I will pop the machine onto the bucket, remove the service panel and check the brake assembly. Like you suggested with the panel off, I will see the brake mechanism and should be able to turn the pulley connected to the impeller shaft, once I confirm the brake is not locking the pulley. Trying to cross off the possibilities in the trouble shooting process.


----------



## Town (Jan 31, 2015)

epajnich said:


> Thanks for the explanation. I had my son hold down the auger clutch while I tried to rotate the impeller. Still stuck stiff. I need to drain the fuel, as the tank is near full at the moment, then I will take off the service panel and inspect the brake mechanism. Then I can confirm if the brake disengages when the auger clutch is applied. The input from all you folks in this forum is helping guide my trouble shooting. Greatly appreciated. I will probably have some more questions once I get to see the inner guts with the service panel removed.
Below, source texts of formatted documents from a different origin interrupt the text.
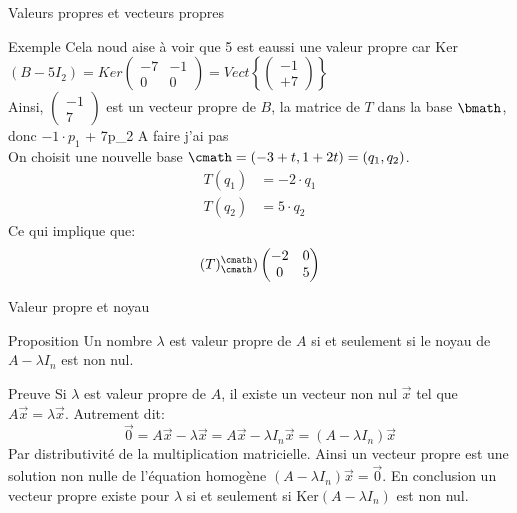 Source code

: \begin{parag}{Valeurs propres et vecteurs propres}
\begin{subparag}{Exemple}
        Cela noud aise à voir que 5 est eaussi une valeur propre car Ker$(B - 5I_2) = Ker \begin{pmatrix}
            -7 & -1 \\ 0 & 0
        \end{pmatrix} = Vect\left\{\begin{pmatrix}
            -1 \\ +7
        \end{pmatrix}\right\}$\\
        Ainsi, $\begin{pmatrix}
            -1 \\ 7
        \end{pmatrix}$ est un vecteur propre de $B$, la matrice de $T$ dans la base $\bmath$, donc $-1\cdot p_1$ + 7\cdot p_2 A faire j'ai pas\\
        On choisit une nouvelle base $\cmath = (-3 + t, 1 + 2t) = (q_1, q_2)$.\\
        \begin{align*}
            T(q_1) &= -2\cdot q_1\\
            T(q_2) &= 5\cdot q_2
        \end{align*}
        Ce qui implique que:
        \[(T)_\cmath^\cmath ) \begin{pmatrix}
            -2 & 0 \\ 0 & 5
        \end{pmatrix}\]
    \end{subparag}
    \end{parag}     

    \begin{parag}{Valeur propre et noyau}
        \begin{subparag}{Proposition}
            Un nombre $\lambda$ est valeur propre de $A$ si et seulement si le noyau de $A - \lambda I_n$ est non nul.
        \end{subparag}
        
        \begin{subparag}{Preuve}
            Si $\lambda$ est valeur propre de $A$, il existe un vecteur non nul $\vec{x}$ tel que $A\vec{x} = \lambda \vec{x}$. Autrement dit:
            \[\vec{0} = A\vec{x} - \lambda \vec{x} =  A\vec{x} - \lambda I_n\vec{x} = (A - \lambda I_n)\vec{x}\]
            Par distributivité de la multiplication matricielle. Ainsi un vecteur propre est une solution non nulle de l'équation homogène $(A - \lambda I_n)\vec{x} = \vec{0}$. En conclusion un vecteur propre existe pour $\lambda$ si et seulement si Ker$(A - \lambda I_n)$ est non nul.
        \end{subparag}
    \end{parag}

    








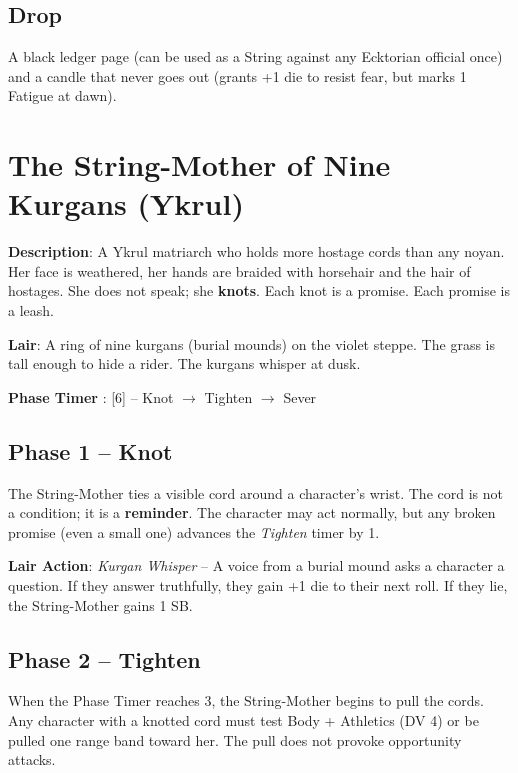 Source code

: \subsection*{Drop}
\noindent A black ledger page (can be used as a String against any Ecktorian official once) and a candle that never goes out (grants +1 die to resist fear, but marks 1 Fatigue at dawn).


\section*{The String-Mother of Nine Kurgans (Ykrul)}

\noindent\textbf{Description}: A Ykrul matriarch who holds more hostage cords than any noyan. Her face is weathered, her hands are braided with horsehair and the hair of hostages. She does not speak; she \textbf{knots}. Each knot is a promise. Each promise is a leash.

\noindent\textbf{Lair}: A ring of nine kurgans (burial mounds) on the violet steppe. The grass is tall enough to hide a rider. The kurgans whisper at dusk.

\noindent\textbf{Phase Timer }: [6] -- Knot $\rightarrow$ Tighten $\rightarrow$ Sever

\subsection*{Phase 1 -- Knot}

\noindent The String-Mother ties a visible cord around a character's wrist. The cord is not a condition; it is a \textbf{reminder}. The character may act normally, but any broken promise (even a small one) advances the \emph{Tighten} timer by 1.

\noindent\textbf{Lair Action}: \emph{Kurgan Whisper} -- A voice from a burial mound asks a character a question. If they answer truthfully, they gain +1 die to their next roll. If they lie, the String-Mother gains 1 SB.

\subsection*{Phase 2 -- Tighten}

\noindent When the Phase Timer reaches 3, the String-Mother begins to pull the cords. Any character with a knotted cord must test Body + Athletics (DV 4) or be pulled one range band toward her. The pull does not provoke opportunity attacks.

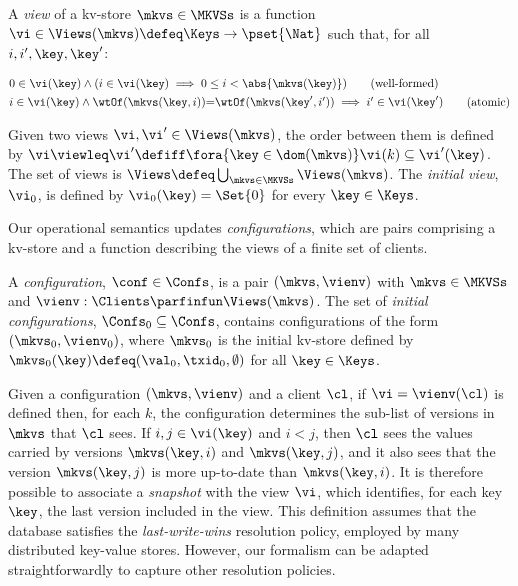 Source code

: \spaceshrink{-3pt}
\begin{definition}[Views]
\label{def:view}
\label{def:cuts}
\label{def:views}
A \emph{view} of a kv-store $\mkvs \in \MKVSs$ is a function
$\vi \in \Views(\mkvs) \defeq \Keys \to\pset{\Nat}$ such that, for all $i, i', \key, \key'$:

\spaceshrink{-12pt}
{%
\displaymathfont
\begin{align*}
    & 
    0 \in \vi(\key) 
    \land (i \in \vi(\key) \implies 0 \leq i < \abs{ \mkvs(\key) }) 
    \tag{well-formed}
    \label{eq:view.wf}\\
    & 
    \begin{array}{@{}l@{}}
	i \in \vi(\key)  
  	\land \wtOf(\mkvs(\key, i)) {=} \wtOf(\mkvs(\key', i'))  
  	\implies i' \in \vi(\key')
    \end{array}
	\tag{atomic}
	\label{eq:view.atomic}
\end{align*}
}%
\spaceshrink{-12pt}

Given two views $\vi, \vi' \in \Views(\mkvs)$, 
the order between them is defined by $\vi \viewleq \vi' \defiff \fora{\key \in \dom(\mkvs)} \vi(k) \subseteq \vi'(\key)$.
The set of views is $\Views \defeq \bigcup_{\mkvs \in \MKVSs} \Views(\mkvs)$.
The \emph{initial view}, $\vi_{0}$,  is defined by
$\vi_{0}(\key) = \Set{0}$ for every $\key \in \Keys$. 
\end{definition}
\spaceshrink{-3pt}

Our operational semantics updates {\em configurations},  which are pairs
comprising a kv-store and a function describing the
views of a finite set of clients. 

\spaceshrink{-3pt}
\begin{definition}[Configurations]
\label{def:configuration}
A \emph{configuration}, $\conf \in \Confs $,  is a pair $ (\mkvs, \vienv)$
with $\mkvs \in \MKVSs$ and
$\vienv : \Clients \parfinfun \Views(\mkvs)$. 
The set of \emph{initial configurations}, $\Confs_0 \subseteq \Confs$,
contains configurations of the form $ (\mkvs_0, \vienv_0)$, where
$\mkvs_0$ is the initial kv-store defined by
$\mkvs_{0}(\key)\defeq  (\val_0, \txid_0, \emptyset)$ for
all $\key \in \Keys$. 
\end{definition}
\spaceshrink{-3pt}


Given a configuration $(\mkvs, \vienv)$ and a client $\cl$, 
if $\vi = \vienv(\cl)$ is defined then, for each $k$,  the
configuration determines the sub-list of versions in $\mkvs$ that $\cl$ sees.
If $i,j \in \vi(\key)$ and $i < j$, then $\cl$ sees the values 
carried by versions $\mkvs(\key, i)$ and  $\mkvs(\key, j)$, 
and it also sees that the version $\mkvs(\key, j)$ is more up-to-date than $\mkvs(\key, i)$. 
It is therefore possible to associate a \emph{snapshot} with the view $\vi$, 
which identifies, for each key $\key$, the last version included in the view. 
This definition assumes that the database satisfies the \emph{last-write-wins}
resolution policy, employed by many distributed key-value stores.
However, our formalism can be adapted straightforwardly  to capture other resolution policies.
While holding down the auger clutch lever should release the brake, it also applies tension to the belt drive so the engine compression is going to add much more force against the impeller movement. You actually have to look at the brake and see the application of the auger clutch release the brake.


----------



## HobbyEnthuist (13 d ago)

Town said:


> While holding down the auger clutch lever should release the brake, it also applies tension to the belt drive so the engine compression is going to add much more force against the impeller movement. You actually have to look at the brake and see the application of the auger clutch release the brake.


I have taken some videos with the covers off, in maint position, with and with auger lever depressed. The impeller nor the auger pulley has no obstructions, it can not rotate. 

Any suggestions what to do next?


----------



## HobbyEnthuist (13 d ago)

I have taken some videos, but it appears that I can only post pictures on this forum.


----------



## HobbyEnthuist (13 d ago)

I have measured the gap between the stop and auger clutch assembly, there is a 1/16 gap then the auger lever is not engaged. When the auger lever is depressed the brake is not engage and there is a gap between the brake and pulley, and the gap between the idler arm and the stop is approx 1.400 inch. While the auger lever was depressed, brake off, I tried to pull with the pull start and rotate the engine shaft. The engine shaft rotated, the forward propulsion belt advanced with the pulley, the auger belt was stationary and slipped as the engine shaft rotated, the impeller shaft did not rotate. Suggestions are appreciated how to get the impeller (and the auger pulley) to rotate they are stuck.


----------



## HobbyEnthuist (13 d ago)

epajnich said:


> Thanks for the reply. Happy New Year.


Hello, can you let me know how to post a video. It appears that only pictures can post.


----------



## Big Ed (Feb 10, 2013)

epajnich said:


> Hello, can you let me know how to post a video. It appears that only pictures can post.


Put on youtube then just copy and paste the link.


----------



## HobbyEnthuist (13 d ago)




----------



## HobbyEnthuist (13 d ago)

Video 2,


----------



## HobbyEnthuist (13 d ago)

video of engine shaft rotated


----------



## Town (Jan 31, 2015)

epajnich said:


> I have taken some videos with the covers off, in maint position, with and with auger lever depressed. The impeller nor the auger pulley has no obstructions, it can not rotate.
> 
> Any suggestions what to do next?


Try turning the impeller pulley with your hands. If no movement then you will need to separate the bucket from the chassis. If you have the one handed chute control that will need to be disconnected from the bucket. Remove the bolts on side of chassis that holds the bucket and take the auger belt off the engine pulley. Have a support for handlebars and chock the wheels. The bucket should pull away from the chassis and you can start dismantling the auger pulley from the impeller shaft and the boss that it attaches to.


----------



## 1132le (Feb 23, 2017)

that looks like the same bushing not bearing i replaced on the 38080 toro
its a bad setup
that bottom pulley looks loose


----------



## HobbyEnthuist (13 d ago)

1132le said:


> that looks like the same bushing not bearing i replaced on the 38080 toro
> its a bad setup
> that bottom pulley looks loose


the bottom impeller pulley does not want to rotate. The auger brake is off the pulley.


----------



## 1132le (Feb 23, 2017)

epajnich said:


> the bottom impeller pulley does not want to rotate. The auger brake is off the pulley.


it still appears to be sloppy have alot of play thr impeller bushing could be binding


----------



## firedudetl1 (Jan 26, 2016)

I'm reading over your post and unfortunately I don't have a solution for your problem, however, I do feel it necessary to comment on putting your hand down the chute (hopefully I won't offend anyone)
if a machine jams/stalls on a power stroke, releasing the driven parts from the jam allows the driven parts to move with compression force. If your hand/arm/finger etc is the way, you'll lose it. I realize your machine just stopped blowing snow, but putting body parts near the moving parts can result is a traumatic separation. use a stick/piece of wood etc at least initially to try to move things. bad enough it's not blowing snow, you don't want any other problems 
sorry to all for jumping in on this with my "safety talk", however, I have a friend who counts to 9 3/4 from putting his hand down the chute and met another guy who might be able to get to 6 due to a similar worse situation
Happy New Year to all 
good luck with your machine


----------



## HobbyEnthuist (13 d ago)

Thanks for the safety message. I too had removed the interlock start key. The spark plug removal another good safety step.


----------